This article is from meituan technical team “Zhao Dong” share, the original title “Leaf — Meituan review distributed ID generation system”, the instant message website has correction, revision and re-type, thank the original author of the share.


1, the introduction



Wechat Technology Sharing: Practice of generating serial number of wechat’s Massive IM Chat Messages (Algorithm Principle)
Rongyun technology sharing: decrypting the chat message ID generation strategy of Rongyun IM products






This article shares two ID generation algorithms being used in The Meituan system:





  • 1) Leaf-segment scheme: generate globally unique and globally ordered IDS;
  • 2) Leaf-Snowflake solution: it can generate globally unique and locally ordered ids.









Friendly tips:






Disclaimer:









2. About the author



According to the east:
Meituan large distributed link tracking system Mtrace


3. Related articles


  • Rongyun Technology Sharing: Decoding the Chat Message ID Generation Strategy of Rongyun IM Products
  • Wechat Technology Sharing: Practice of Generating Serial number of wechat’s Massive IM Chat Messages (Part of Algorithm Principle)
  • Wechat Technology Sharing: Practice of Generating serial Numbers of wechat’s Massive IM Chat Messages (Disaster Recovery Solution)


4. Overview of the text









In summary, what are the requirements of ID numbers for business systems?

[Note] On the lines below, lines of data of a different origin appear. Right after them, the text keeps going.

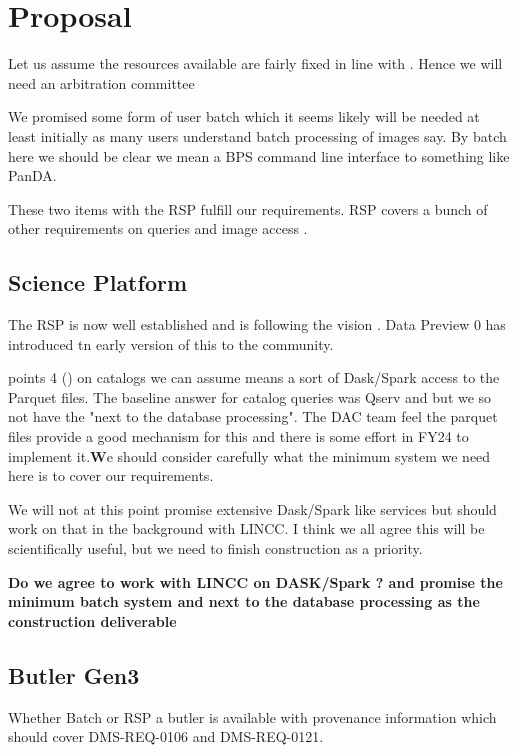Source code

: \section{Proposal} \label{sec:proposal}

Let us assume the resources available are fairly fixed in line with .
Hence we will need an arbitration committee 

We promised some form of user batch which it seems likely will be needed at least initially as many users understand batch processing of images say. By batch here we should be clear we mean a BPS command line interface to something like PanDA. 

These two items with the RSP fulfill our requirements.  RSP covers a bunch of other requirements on queries and image access .


\subsection{Science Platform}\label{sec:rsp}
The RSP is now well established and is following the vision .
Data Preview 0 has introduced tn early version of this to the community.

 points 4 () on catalogs we can assume means a sort of Dask/Spark access to the Parquet files.  The baseline answer for catalog queries  was Qserv and but we so not have the "next to the database processing". The DAC team feel the parquet files provide a good mechanism for this and there is some effort in FY24 to implement it.{\textbf We should consider carefully what the minimum system we need here is to cover our requirements.}

We will not at this point promise extensive Dask/Spark like services but should work on that in the background with LINCC. I think we all agree this will be scientifically useful, but we need to finish construction as a priority.

\textbf{Do we agree to work with LINCC on DASK/Spark ? and promise the minimum batch system and next to the database processing  as the construction deliverable}

\subsection{Butler Gen3}

Whether Batch or RSP a butler is available with provenance information which should cover DMS-REQ-0106 and DMS-REQ-0121.

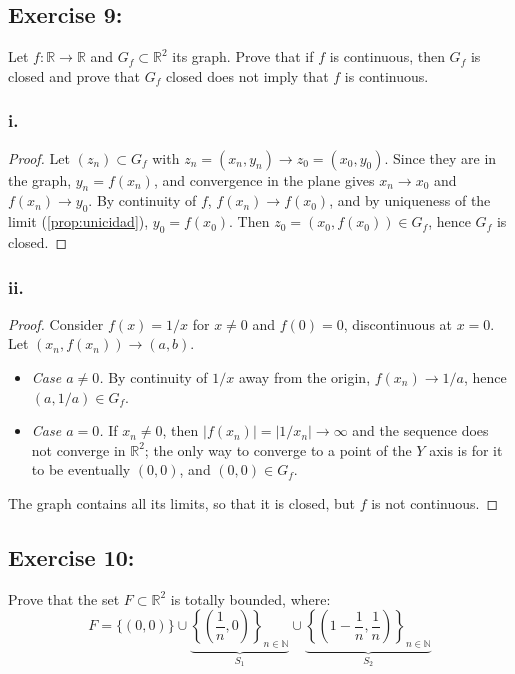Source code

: \documentclass[11pt, a4paper]{article}
\begin{document}
\subsection*{Exercise 9:}

Let $f: \mathbb{R} \to \mathbb{R}$ and $G_f \subset \mathbb{R}^2$ its graph.
Prove that if $f$ is continuous, then $G_f$ is closed and prove that $G_f$ closed does not imply that
$f$ is continuous.

\subsubsection*{i.}
\begin{proof}
Let $(z_n) \subset G_f$ with $z_n = (x_n, y_n) \to z_0 = (x_0, y_0)$. Since they are in the graph,
$y_n = f(x_n)$, and convergence in the plane gives $x_n \to x_0$ and $f(x_n) \to y_0$. By continuity
of $f$, $f(x_n) \to f(x_0)$, and by uniqueness of the limit (\ref{prop:unicidad}), $y_0 = f(x_0)$. Then
$z_0 = (x_0, f(x_0)) \in G_f$, hence $G_f$ is closed.
\end{proof}

\subsubsection*{ii.}
\begin{proof}
Consider $f(x) = 1/x$ for $x \neq 0$ and $f(0) = 0$, discontinuous at $x = 0$. Let
$(x_n, f(x_n)) \to (a, b)$.
\begin{itemize}
    \item \textit{Case $a \neq 0$.} By continuity of $1/x$ away from the origin, $f(x_n) \to 1/a$,
    hence $(a, 1/a) \in G_f$.
    \item \textit{Case $a = 0$.} If $x_n \neq 0$, then $|f(x_n)| = |1/x_n| \to \infty$ and the
    sequence does not converge in $\mathbb{R}^2$; the only way to converge to a point of the $Y$ axis is for it
    to be eventually $(0, 0)$, and $(0,0) \in G_f$.
\end{itemize}
The graph contains all its limits, so that it is closed, but $f$ is not continuous.
\end{proof}

\subsection*{Exercise 10:}

Prove that the set $F \subset \mathbb{R}^2$ is totally bounded, where:
$$ F = \{(0,0)\} \cup \underbrace{\left\{ \left(\frac{1}{n}, 0\right) \right\}_{n \in
\mathbb{N}}}_{S_1} \cup \underbrace{\left\{ \left(1-\frac{1}{n}, \frac{1}{n}\right) \right\}_{n \in
\mathbb{N}}}_{S_2} $$
\end{document}
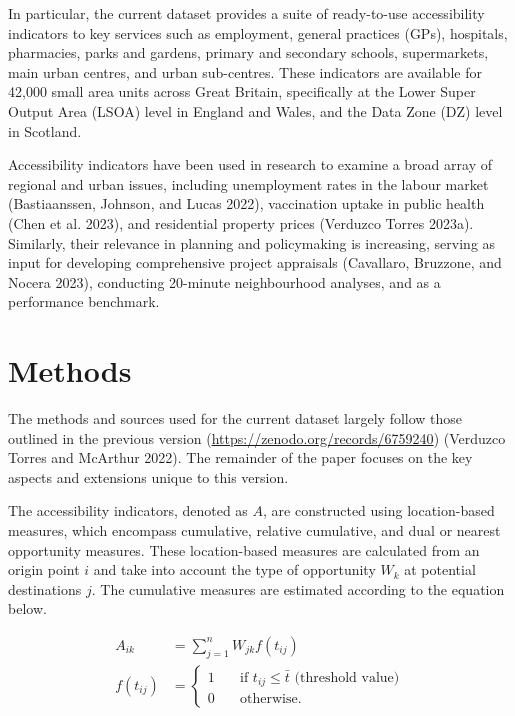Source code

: \documentclass{article}
\begin{document}
In particular, the current dataset provides a suite of ready-to-use
accessibility indicators to key services such as employment, general
practices (GPs), hospitals, pharmacies, parks and gardens, primary and
secondary schools, supermarkets, main urban centres, and urban
sub-centres. These indicators are available for 42,000 small area units
across Great Britain, specifically at the Lower Super Output Area (LSOA)
level in England and Wales, and the Data Zone (DZ) level in Scotland.

Accessibility indicators have been used in research to examine a broad
array of regional and urban issues, including unemployment rates in the
labour market (Bastiaanssen, Johnson, and Lucas 2022), vaccination
uptake in public health (Chen et al. 2023), and residential property
prices (Verduzco Torres 2023a). Similarly, their relevance in planning
and policymaking is increasing, serving as input for developing
comprehensive project appraisals (Cavallaro, Bruzzone, and Nocera 2023),
conducting 20-minute neighbourhood analyses, and as a performance
benchmark.

\hypertarget{methods}{%
\section{Methods}\label{methods}}

The methods and sources used for the current dataset largely follow
those outlined in the previous version
(\url{https://zenodo.org/records/6759240}) (Verduzco Torres and McArthur
2022). The remainder of the paper focuses on the key aspects and
extensions unique to this version.

The accessibility indicators, denoted as \(A\), are constructed using
location-based measures, which encompass cumulative, relative
cumulative, and dual or nearest opportunity measures. These
location-based measures are calculated from an origin point \(i\) and
take into account the type of opportunity \(W_k\) at potential
destinations \(j\). The cumulative measures are estimated according to
the equation below.

\[
\begin{aligned}
A_{ik} &= \sum_{j=1}^{n} W_{jk} f(t_{ij}) \\
f(t_{ij}) &= \left\{
      \begin{array}{ll}
          1 & \quad \text{if }t_{ij} \leq \bar{t} \text{ (threshold value)} \\
          0 & \quad \text{otherwise}.
      \end{array}
    \right.
\end{aligned}
\]
\end{document}

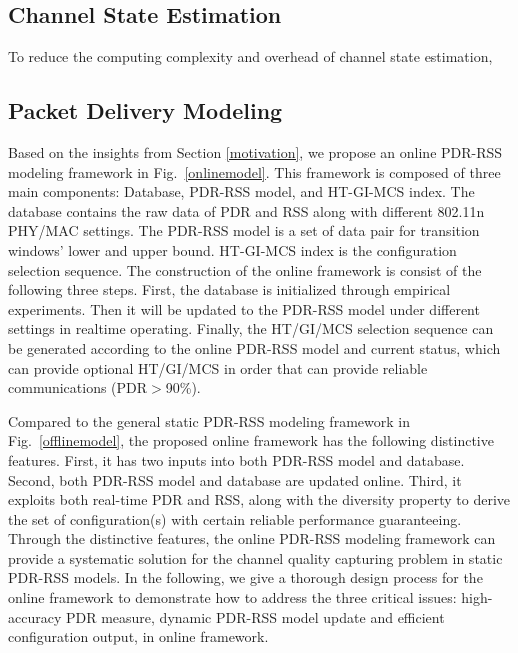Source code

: \documentclass[journal,onecolumn,12pt]{IEEEtran}
\begin{document}
\subsection{Channel State Estimation} \label{sect:estimation}
To reduce the computing complexity and overhead of channel state estimation,

\subsection{Packet Delivery Modeling} \label{sect:modeling}
Based on the insights from Section \ref{motivation}, we propose an online PDR-RSS modeling framework in Fig.~\ref{onlinemodel}. This framework is composed of three main components: Database, PDR-RSS model, and HT-GI-MCS index. The database contains the raw data of PDR and RSS along with different 802.11n PHY/MAC settings. The PDR-RSS model is a set of data pair for transition windows' lower and upper bound. HT-GI-MCS index is the configuration selection sequence. The construction of the online framework is consist of the following three steps. First, the database is initialized through empirical experiments. Then it will be updated to the PDR-RSS model under different settings in realtime operating. Finally, the HT/GI/MCS selection sequence can be generated according to the online PDR-RSS model and current status, which can provide optional HT/GI/MCS in order that can provide reliable communications (PDR$>$90\%).

Compared to the general static PDR-RSS modeling framework in Fig.~\ref{offlinemodel}, the proposed online framework has the following distinctive features. First, it has two inputs into both PDR-RSS model and database. Second, both PDR-RSS model and database are updated online. Third, it exploits both real-time PDR and RSS, along with the diversity property to derive the set of configuration(s) with certain reliable performance guaranteeing. Through the distinctive features, the online PDR-RSS modeling framework can provide a systematic solution for the channel quality capturing problem in static PDR-RSS models. In the following, we give a thorough design process for the online framework to demonstrate how to address the three critical issues: high-accuracy PDR measure, dynamic PDR-RSS model update and efficient configuration output, in online framework.
\end{document}
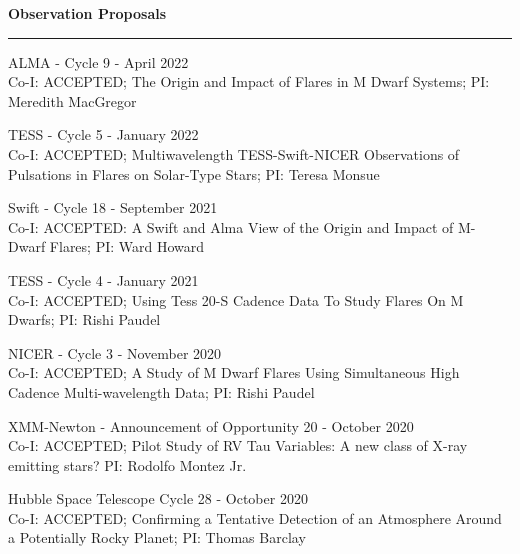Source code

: \documentclass[letter,11pt]{article}
\begin{document}
\newpage
\noindent
{\bf Observation Proposals} \\
\vspace{-10mm}
\begin{center}
\rule{\textwidth}{0.2mm}
\end{center}
\vspace{-3mm}
\noindent
\begin{etaremune}
\renewcommand\labelenumi{\bfseries\theenumi .}

\item ALMA - Cycle 9 - April 2022 \\
Co-I: ACCEPTED; The Origin and Impact of Flares in M Dwarf Systems; PI: Meredith MacGregor

\item TESS - Cycle 5 - January 2022 \\
Co-I: ACCEPTED; Multiwavelength TESS-Swift-NICER Observations of Pulsations in Flares on Solar-Type Stars; PI: Teresa Monsue

\item Swift - Cycle 18 - September 2021 \\
Co-I: ACCEPTED: A Swift and Alma View of the Origin and Impact of M-Dwarf Flares; PI: Ward Howard

\item TESS - Cycle 4 - January 2021 \\
Co-I: ACCEPTED; Using Tess 20-S Cadence Data To Study Flares On M Dwarfs; PI: Rishi Paudel

\item NICER - Cycle 3 - November 2020 \\
Co-I: ACCEPTED; A Study of M Dwarf Flares Using Simultaneous High Cadence Multi-wavelength Data; PI: Rishi Paudel

\item XMM-Newton - Announcement of Opportunity 20 - October 2020 \\
Co-I: ACCEPTED; Pilot Study of RV Tau Variables: A new class of X-ray emitting stars? PI: Rodolfo Montez Jr.


\item Hubble Space Telescope Cycle 28 - October 2020 \\
Co-I: ACCEPTED; Confirming a Tentative Detection of an Atmosphere Around a Potentially Rocky Planet; PI: Thomas Barclay


\end{etaremune}
\end{document}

  • 1) Global uniqueness: no duplicate ID number can appear. Since it is a unique identifier, this is the most basic requirement;
  • 2) Increasing trend: The MySQL InnoDB engine uses clustered indexes. Since most RDBMS use b-tree data structure to store index data, we should try to use ordered primary keys to ensure write performance.
  • 3) Monotonic increment: ensure that the next ID must be greater than the previous ID, such as transaction version number, incremental messages in IM chat, sorting and other special requirements;
  • 4) Information security: if the ID is continuous, it is very easy to snatch malicious users, directly download the specified URL in order; If it is the order number, it is even more dangerous, the competitor can directly know our daily order. Therefore, in some application scenarios, irregular and irregular ids are required.















Therefore, the next distributed ID generation system should do the following:





  • 1) The average delay and TP999 delay should be as low as possible;
  • 2) Availability 5 nines;
  • 3) High QPS.


5. Why didn’t Meituan use the UUID?



A Universally Unique IDentifier (UUID) URN Namespace












Advantages:









Disadvantages:


  • 1) Not easy to store: UUID is too long, 16 bytes 128 bits, usually expressed as a string of 36 lengths, which is not applicable to many scenarios;
  • 2) Information insecurity: The algorithm for generating UUids based on MAC addresses may cause MAC addresses to leak, a vulnerability that was used to find the creator of Melissa’s virus.



When ID is used as the primary key, there are some problems in certain environments. For example, when DB is used as the primary key, UUID is not suitable:





  • [4] The UUID length of 36 characters does not meet the requirements:

    All indexes other than the clustered index are known as secondary indexes. In InnoDB, each record in a secondary index contains the primary key columns for the row, as well as the columns specified for the secondary index. InnoDB uses this primary key value to search for the row in the clustered index.*** If the primary key is long, the secondary indexes use more space, so it is advantageous to have a short primary key***.

  • (2) Bad for MySQL index: If it is used as the primary key of database, the disorder of UUID in InnoDB engine may cause frequent changes of data location, which seriously affects performance.





6. Why doesn’t Meituan just use Snowflake?


6.1 Principles of the SnowFlake algorithm



SnowFlake












SnowFlake ID composition:










Sample SnowFlake ID:










To give you an example, like the following 64-bit long:





  • 1) The first part is a bit: 0, which is meaningless;
  • 2) The second part, 41 bits: represents the timestamp;
  • 3) In the third part, there are 5 bits: the machine room ID is 10001;
  • 4) In the fourth part, there are 5 bits: 1 1001;
  • 5) The fifth part is 12 bits: the serial number, which is the serial number of the ID generated at the same time in a certain machine room in this millisecond, 0000 00000000.



1) 1 bit:












(2) 41 bit:












(3) 10 bit:












(4) 12 bit:

















  • 1) The SnowFlake algorithm system must know the machine room and machine where it is located, for example, machine ID = 17, machine ID = 12;
  • 2) When the SnowFlake algorithm receives the request, it first generates a 64-bit long ID using binary arithmetic. The first of the 64 bits is meaningless.
  • 3) After 41 bits, you can use the current timestamp (in milliseconds), then 5 bits to set the machine room ID, and 5 bits to set the machine ID;
  • 4) Finally, determine the number of requests in this millisecond on the machine in the current machine room, and add a sequence number to the request to generate the ID as the last 12 bits.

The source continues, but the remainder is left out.